First let's find a resolution for the ideal $I := (x_0 x_2, x_0 x_3, x_1 x_2, x_1 x_3)$. Let $S = k[x_0, x_1, x_2, x_3]$. $I$ has four generators $g_1 := x_0 x_2, g_2 := x_0 x_3, g_3 := x_1 x_2, g_4 := x_1 x_3$, all of degree $2$, so our resolution begins $S(-2)^{\oplus 4} \overset{\varphi_0}{\to} I \to 0$ defined by $e_i \mapsto g_i$, where the $e_i$ are the standard basis vectors.
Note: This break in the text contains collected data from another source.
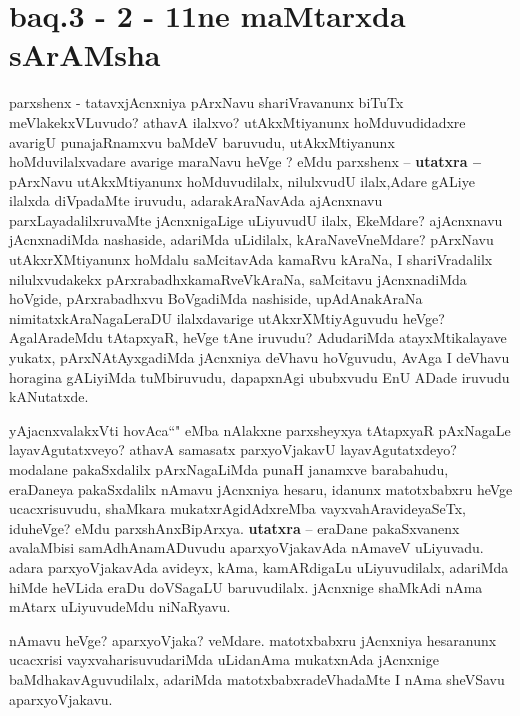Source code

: \section*{baq.3 - 2 - 11ne maMtarxda sArAMsha}

\begin{artha}
parxshenx - tatavxjAcnxniya pArxNavu shariVravanunx biTuTx meVlakekxVLuvudo? athavA ilalxvo? utAkxMtiyanunx hoMduvudidadxre avarigU punajaRnamxvu baMdeV baruvudu, utAkxMtiyanunx hoMduvilalxvadare avarige maraNavu heVge ? eMdu parxshenx --
\textbf{utatxra --} pArxNavu utAkxMtiyanunx hoMduvudilalx, nilulxvudU ilalx,Adare gALiye ilalxda diVpadaMte iruvudu, adarakAraNavAda ajAcnxnavu parxLayadalilxruvaMte jAcnxnigaLige uLiyuvudU ilalx, EkeMdare? ajAcnxnavu jAcnxnadiMda nashaside, adariMda uLidilalx, kAraNaveVneMdare? pArxNavu utAkxrXMtiyanunx hoMdalu saMcitavAda kamaRvu kAraNa, I shariVradalilx nilulxvudakekx pArxrabadhxkamaRveVkAraNa, saMcitavu jAcnxnadiMda hoVgide, pArxrabadhxvu BoVgadiMda nashiside, upAdAnakAraNa nimitatxkAraNagaLeraDU ilalxdavarige utAkxrXMtiyAguvudu heVge? AgalAradeMdu tAtapxyaR, heVge tAne iruvudu? AdudariMda atayxMtikalayave yukatx, pArxNAtAyxgadiMda jAcnxniya deVhavu hoVguvudu, AvAga I deVhavu horagina gALiyiMda tuMbiruvudu, dapapxnAgi ububxvudu EnU ADade iruvudu kANutatxde.
\end{artha}

\begin{artha}
yAjacnxvalakxVti hovAca``\stext" eMba nAlakxne parxsheyxya tAtapxyaR pAxNagaLe 
layavAgutatxveyo? athavA samasatx parxyoVjakavU layavAgutatxdeyo? modalane pakaSxdalilx 
pArxNagaLiMda punaH janamxve barabahudu, eraDaneya pakaSxdalilx nAmavu jAcnxniya hesaru, 
idanunx matotxbabxru heVge ucacxrisuvudu, shaMkara mukatxrAgidAdxreMba 
vayxvahAravideyaSeTx, iduheVge? eMdu parxshAnxBipArxya.
\textbf{utatxra} -- eraDane pakaSxvanenx avalaMbisi samAdhAnamADuvudu aparxyoVjakavAda nAmaveV uLiyuvadu. adara parxyoVjakavAda avideyx, kAma, kamARdigaLu uLiyuvudilalx, adariMda hiMde heVLida eraDu doVSagaLU baruvudilalx. jAcnxnige shaMkAdi nAma mAtarx  uLiyuvudeMdu niNaRyavu.

nAmavu heVge? aparxyoVjaka? veMdare. matotxbabxru jAcnxniya hesaranunx ucacxrisi vayxvaharisuvudariMda uLidanAma mukatxnAda jAcnxnige baMdhakavAguvudilalx, adariMda matotxbabxradeVhadaMte I nAma sheVSavu aparxyoVjakavu.
\end{artha}

\begin{center}
\end{center}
We see that $\varphi_0$ has kernel generated by $$ x_1 e_1 - x_0 e_3, x_3 e_1 - x_2 e_2, x_1 e_2 - x_0 e_4, x_3 e_3 - x_2 e_4 \, . $$ We continue our resolution by defining a map $\varphi_1: S(-3)^{\oplus 4} \to S(-2)^{\oplus 4}$ onto these generators for $\ker(\varphi_0)$. (The twist by $-3$ is necessary to make the map have degree $0$.) This can be written as left multiplication by the matrix $$ \begin{pmatrix} x_1 & x_3 & 0 & 0\\ 0 & -x_2 & x_1 & 0\\ -x_0 & 0 & 0 & x_3\\ 0 & 0 & -x_0 & -x_2 \end{pmatrix} \, . $$ Denoting the standard basis vectors of $S(-3)^{\oplus 4}$ by $f_1, f_2, f_3, f_4$, then $\varphi_1$ has kernel generated by $x_3 f_1 - x_1 f_2 - x_2 f_3 + x_0 f_4$. So the final map in our sequence is $\varphi_2: S(-4) \to S(-3)^{\oplus 4}$, $g_1 \mapsto x_3 f_1 - x_1 f_2 - x_2 f_3 + x_0 f_4$. Thus we have constructed the free resolution $$ 0 \to S(-4) \underset{\varphi_2}{\overset{\begin{pmatrix} x_3\\ -x_1\\ -x_2\\ x_0\end{pmatrix}}{\longrightarrow}} S(-3)^{\oplus 4} \xrightarrow[\varphi_1]{\begin{pmatrix} x_1 & x_3 & 0 & 0\\ 0 & -x_2 & x_1 & 0\\ -x_0 & 0 & 0 & x_3\\ 0 & 0 & -x_0 & -x_2 \end{pmatrix}} S(-2)^{\oplus 4} \underset{\varphi_0}{\to} I \to 0 $$ We can tack on $M$ to the righthand side in order to obtain a resolution for $M$: $$ 0 \to S(-4) \to S(-3)^{\oplus 4} \to S(-2)^{\oplus 4} \to S \overset{\pi}{\to} M \to 0 $$ where $\pi: S \to S/I = M$ is the quotient map.

Recall that $S(a)$ has Hilbert function $H_{S(a)}(d) = \binom{3 + a + d}{3}$. (In general for $S = k[x_0, \ldots, x_r]$ we have $H_{S(a)}(d) = \binom{r + a + d}{r}$ by "stars and bars".) By additivity, then \begin{align*} H_M(d) &= \binom{d+3}{3} - 4 \binom{3 - 2 + d}{3} + 4 \binom{3 - 3 + d}{3} - \binom{3 - 4 + d}{3}\\ &= \binom{d+3}{3} - 4 \binom{d+1}{3} + 4 \binom{d}{3} - \binom{d-1}{3} \, . \end{align*} This gives $H_M(0) = 1, H_M(1) = 4, H_M(2) = 6$ and $H_M(3) = 8$, and reduces to $H_M(d) = 2d+2$ for $d \geq 4$.